July 8 (Bloomberg) -- American Airlines Group Inc. sees good worldwide travel demand and no “material pockets of weakness,” a brighter outlook than at European carriers that have cut earnings forecasts.
“Demand globally is strong,” Chief Executive Officer Doug Parker said today as American broke ground on an operations center near its headquarters in Fort Worth, Texas. While some airlines have added seating on trans-Atlantic routes, “capacity has been increasing in response to demand,” he said, not being piled on recklessly to chase market share.
His views contrasted with those of Europe’s two biggest airlines, Air France-KLM Group and Deutsche Lufthansa AG, which have both pared profit projections as excess capacity on long-range routes erodes fares. U.S. airlines rallied from near their intraday lows after Parker spoke.

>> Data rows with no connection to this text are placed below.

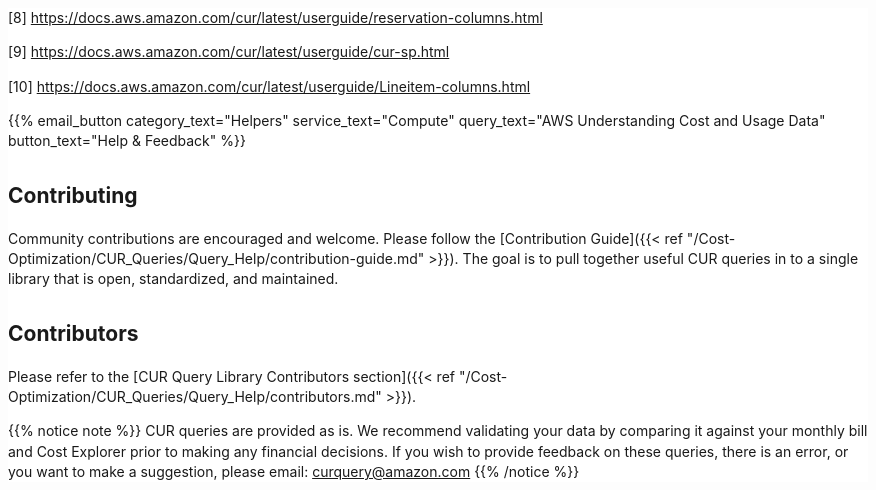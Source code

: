 [8] https://docs.aws.amazon.com/cur/latest/userguide/reservation-columns.html

[9] https://docs.aws.amazon.com/cur/latest/userguide/cur-sp.html 

[10] https://docs.aws.amazon.com/cur/latest/userguide/Lineitem-columns.html

{{% email_button category_text="Helpers" service_text="Compute" query_text="AWS Understanding Cost and Usage Data" button_text="Help & Feedback" %}}


## Contributing
Community contributions are encouraged and welcome.  Please follow the [Contribution Guide]({{< ref "/Cost-Optimization/CUR_Queries/Query_Help/contribution-guide.md" >}}). The goal is to pull together useful CUR queries in to a single library that is open, standardized, and maintained.

## Contributors
Please refer to the [CUR Query Library Contributors section]({{< ref "/Cost-Optimization/CUR_Queries/Query_Help/contributors.md" >}}).

{{% notice note %}}
CUR queries are provided as is. We recommend validating your data by comparing it against your monthly bill and Cost Explorer prior to making any financial decisions. If you wish to provide feedback on these queries, there is an error, or you want to make a suggestion, please email: curquery@amazon.com
{{% /notice %}}






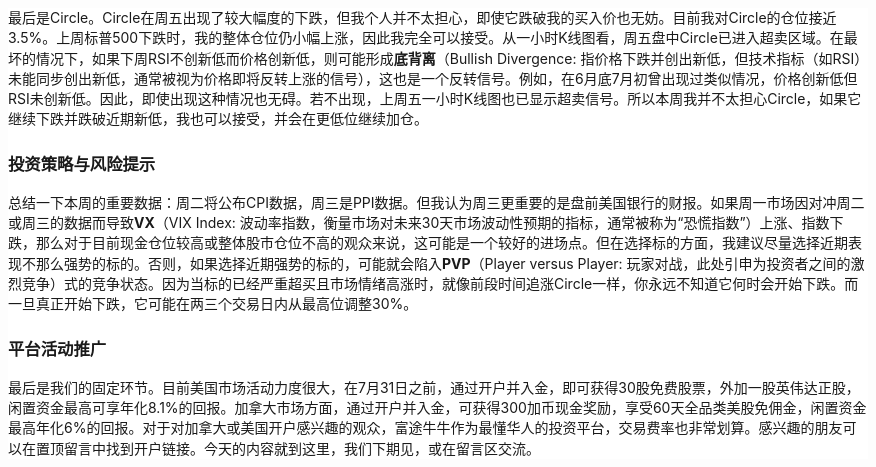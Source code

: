 最后是Circle。Circle在周五出现了较大幅度的下跌，但我个人并不太担心，即使它跌破我的买入价也无妨。目前我对Circle的仓位接近3.5%。上周标普500下跌时，我的整体仓位仍小幅上涨，因此我完全可以接受。从一小时K线图看，周五盘中Circle已进入超卖区域。在最坏的情况下，如果下周RSI不创新低而价格创新低，则可能形成**底背离**（Bullish Divergence: 指价格下跌并创出新低，但技术指标（如RSI）未能同步创出新低，通常被视为价格即将反转上涨的信号），这也是一个反转信号。例如，在6月底7月初曾出现过类似情况，价格创新低但RSI未创新低。因此，即使出现这种情况也无碍。若不出现，上周五一小时K线图也已显示超卖信号。所以本周我并不太担心Circle，如果它继续下跌并跌破近期新低，我也可以接受，并会在更低位继续加仓。

### 投资策略与风险提示

总结一下本周的重要数据：周二将公布CPI数据，周三是PPI数据。但我认为周三更重要的是盘前美国银行的财报。如果周一市场因对冲周二或周三的数据而导致**VX**（VIX Index: 波动率指数，衡量市场对未来30天市场波动性预期的指标，通常被称为“恐慌指数”）上涨、指数下跌，那么对于目前现金仓位较高或整体股市仓位不高的观众来说，这可能是一个较好的进场点。但在选择标的方面，我建议尽量选择近期表现不那么强势的标的。否则，如果选择近期强势的标的，可能就会陷入**PVP**（Player versus Player: 玩家对战，此处引申为投资者之间的激烈竞争）式的竞争状态。因为当标的已经严重超买且市场情绪高涨时，就像前段时间追涨Circle一样，你永远不知道它何时会开始下跌。而一旦真正开始下跌，它可能在两三个交易日内从最高位调整30%。

### 平台活动推广

最后是我们的固定环节。目前美国市场活动力度很大，在7月31日之前，通过开户并入金，即可获得30股免费股票，外加一股英伟达正股，闲置资金最高可享年化8.1%的回报。加拿大市场方面，通过开户并入金，可获得300加币现金奖励，享受60天全品类美股免佣金，闲置资金最高年化6%的回报。对于对加拿大或美国开户感兴趣的观众，富途牛牛作为最懂华人的投资平台，交易费率也非常划算。感兴趣的朋友可以在置顶留言中找到开户链接。今天的内容就到这里，我们下期见，或在留言区交流。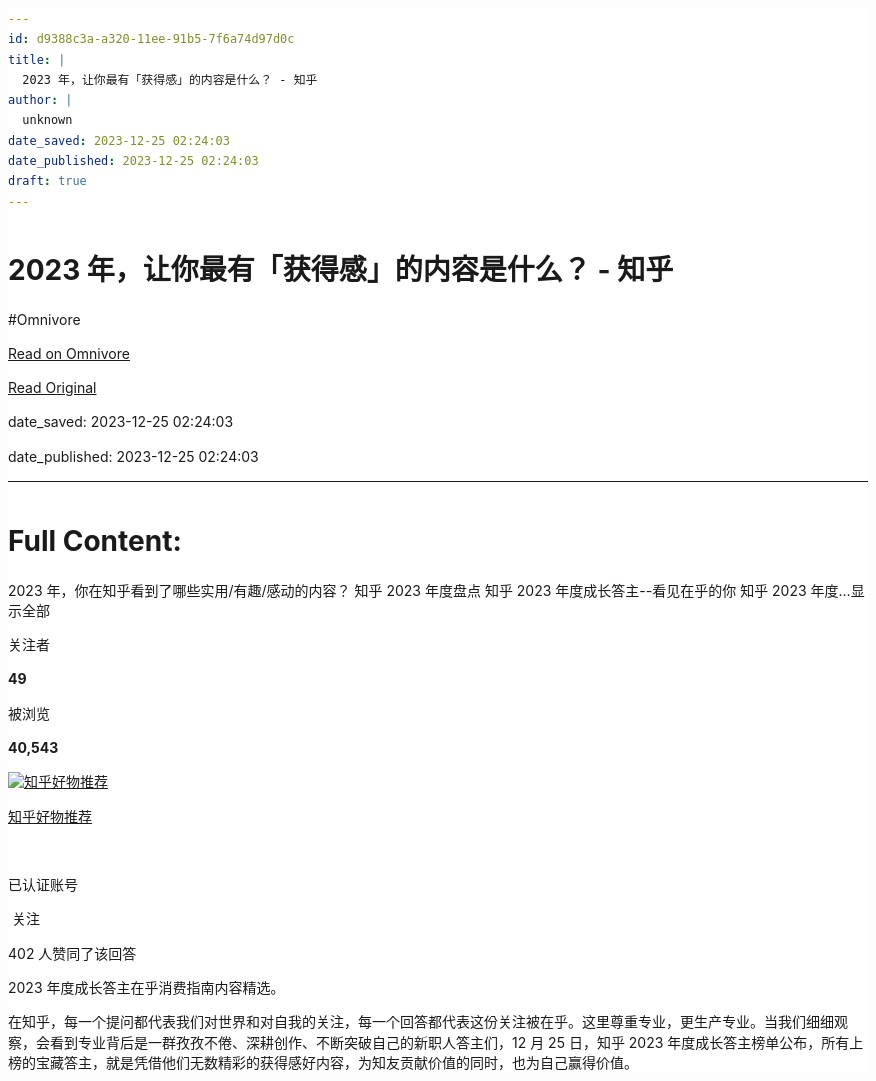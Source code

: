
 ```yaml
---
id: d9388c3a-a320-11ee-91b5-7f6a74d97d0c
title: |
  2023 年，让你最有「获得感」的内容是什么？ - 知乎
author: |
  unknown
date_saved: 2023-12-25 02:24:03
date_published: 2023-12-25 02:24:03
draft: true
---
```


# 2023 年，让你最有「获得感」的内容是什么？ - 知乎
#Omnivore

[Read on Omnivore](https://omnivore.app/me/2023-18ca0f0fd86)

[Read Original](https://www.zhihu.com/question/633945469/answer/3337343179)

date_saved: 2023-12-25 02:24:03

date_published: 2023-12-25 02:24:03

--- 

# Full Content: 

2023 年，你在知乎看到了哪些实用/有趣/感动的内容？ 知乎 2023 年度盘点 知乎 2023 年度成长答主--看见在乎的你 知乎 2023 年度…显示全部 ​

关注者

**49**

被浏览

**40,543**

[![知乎好物推荐](https://proxy-prod.omnivore-image-cache.app/0x0,s_tJmcy2mfRCVsgUNRXq8k0wdbzF5G5Lj6a5f6iDR43U/https://picx.zhimg.com/v2-e3a2e00b0d91ca921ff79bc8aaf25f17_l.jpg?source=2c26e567)](https://www.zhihu.com/org/zhihu-haowutuijian)

[知乎好物推荐](https://www.zhihu.com/org/zhihu-haowutuijian)

[​](https://www.zhihu.com/question/48510028)

已认证账号

​ 关注

402 人赞同了该回答

2023 年度成长答主在乎消费指南内容精选。

在知乎，每一个提问都代表我们对世界和对自我的关注，每一个回答都代表这份关注被在乎。这里尊重专业，更生产专业。当我们细细观察，会看到专业背后是一群孜孜不倦、深耕创作、不断突破自己的新职人答主们，12 月 25 日，知乎 2023 年度成长答主榜单公布，所有上榜的宝藏答主，就是凭借他们无数精彩的获得感好内容，为知友贡献价值的同时，也为自己赢得价值。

Parker’s comments probably calmed investors after Air France-KLM’s warning today and one last month from Lufthansa, said Michael Derchin, a CRT Capital Group analyst in Stamford, Connecticut. Compared with European airlines, the U.S. industry is more consolidated and faces less direct competition from Middle Eastern carriers, Derchin said.

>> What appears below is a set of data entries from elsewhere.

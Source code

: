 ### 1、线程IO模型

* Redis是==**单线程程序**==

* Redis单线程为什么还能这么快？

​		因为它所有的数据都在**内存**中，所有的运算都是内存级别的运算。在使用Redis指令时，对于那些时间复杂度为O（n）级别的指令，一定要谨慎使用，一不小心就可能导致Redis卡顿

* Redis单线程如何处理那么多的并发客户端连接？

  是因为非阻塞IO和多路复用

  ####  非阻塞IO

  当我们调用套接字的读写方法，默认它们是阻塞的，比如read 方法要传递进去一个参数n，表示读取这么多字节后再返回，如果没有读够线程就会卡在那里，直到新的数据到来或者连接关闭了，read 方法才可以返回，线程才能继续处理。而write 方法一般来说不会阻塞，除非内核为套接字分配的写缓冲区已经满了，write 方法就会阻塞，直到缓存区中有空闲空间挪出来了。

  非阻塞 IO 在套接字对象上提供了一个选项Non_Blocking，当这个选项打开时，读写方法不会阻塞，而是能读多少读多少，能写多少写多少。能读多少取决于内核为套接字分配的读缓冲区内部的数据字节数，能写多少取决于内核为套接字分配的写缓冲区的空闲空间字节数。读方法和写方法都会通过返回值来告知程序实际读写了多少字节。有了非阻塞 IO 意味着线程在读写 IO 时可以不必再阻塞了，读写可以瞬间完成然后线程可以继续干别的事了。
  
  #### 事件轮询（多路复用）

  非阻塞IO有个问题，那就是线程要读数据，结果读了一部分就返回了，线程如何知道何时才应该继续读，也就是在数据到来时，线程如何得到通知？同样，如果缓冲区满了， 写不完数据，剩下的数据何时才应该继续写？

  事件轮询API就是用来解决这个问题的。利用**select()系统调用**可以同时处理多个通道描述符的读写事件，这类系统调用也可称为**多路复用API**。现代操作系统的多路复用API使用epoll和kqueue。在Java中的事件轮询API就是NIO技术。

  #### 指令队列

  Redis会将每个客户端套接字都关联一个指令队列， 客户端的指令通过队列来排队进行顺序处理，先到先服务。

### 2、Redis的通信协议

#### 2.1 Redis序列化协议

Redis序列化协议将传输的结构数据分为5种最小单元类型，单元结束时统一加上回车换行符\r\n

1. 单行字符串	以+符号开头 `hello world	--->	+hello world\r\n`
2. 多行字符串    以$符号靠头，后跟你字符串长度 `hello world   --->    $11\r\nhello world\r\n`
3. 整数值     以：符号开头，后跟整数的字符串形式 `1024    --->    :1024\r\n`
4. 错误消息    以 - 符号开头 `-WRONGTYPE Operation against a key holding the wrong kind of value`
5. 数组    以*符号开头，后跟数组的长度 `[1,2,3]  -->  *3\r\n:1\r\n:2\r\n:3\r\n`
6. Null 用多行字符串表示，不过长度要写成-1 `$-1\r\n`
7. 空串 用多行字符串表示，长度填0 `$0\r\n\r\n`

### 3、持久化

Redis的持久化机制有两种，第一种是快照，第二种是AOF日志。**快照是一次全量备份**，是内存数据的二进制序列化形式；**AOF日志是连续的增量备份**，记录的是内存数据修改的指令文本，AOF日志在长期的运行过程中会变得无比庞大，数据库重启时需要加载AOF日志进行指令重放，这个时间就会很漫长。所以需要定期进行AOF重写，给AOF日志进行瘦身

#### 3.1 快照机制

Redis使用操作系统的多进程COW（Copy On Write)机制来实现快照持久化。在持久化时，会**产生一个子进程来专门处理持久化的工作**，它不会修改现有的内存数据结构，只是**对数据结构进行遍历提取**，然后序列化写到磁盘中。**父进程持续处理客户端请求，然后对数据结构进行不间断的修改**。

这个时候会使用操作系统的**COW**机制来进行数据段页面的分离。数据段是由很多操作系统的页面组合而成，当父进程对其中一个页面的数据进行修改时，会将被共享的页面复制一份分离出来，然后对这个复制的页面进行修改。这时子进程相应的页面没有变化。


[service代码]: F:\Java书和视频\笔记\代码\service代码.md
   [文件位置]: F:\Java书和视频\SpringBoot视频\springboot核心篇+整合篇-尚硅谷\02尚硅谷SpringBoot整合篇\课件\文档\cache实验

“To take something that Air France says or Lufthansa says and extrapolate from that what’s going on with the U.S. airlines is just wrong,” Derchin said.
American rose 0.4 percent, reversing a decline of as much as 5.5 percent, to $40.26 at the close in New York. United Continental Holdings Inc. gained 2.4 percent, the most in the Bloomberg U.S. Airlines Index, to $39.54.
Air France-KLM reduced its full-year forecast today for earnings before interest, tax, depreciation and amortization, singling out overcapacity on North American and Asian routes, poor demand for freight and the fallout from a dispute with Venezuela over currency controls.
Lufthansa lowered its profit projection last month, blaming a surge in capacity among Persian Gulf airlines, a group that includes Emirates.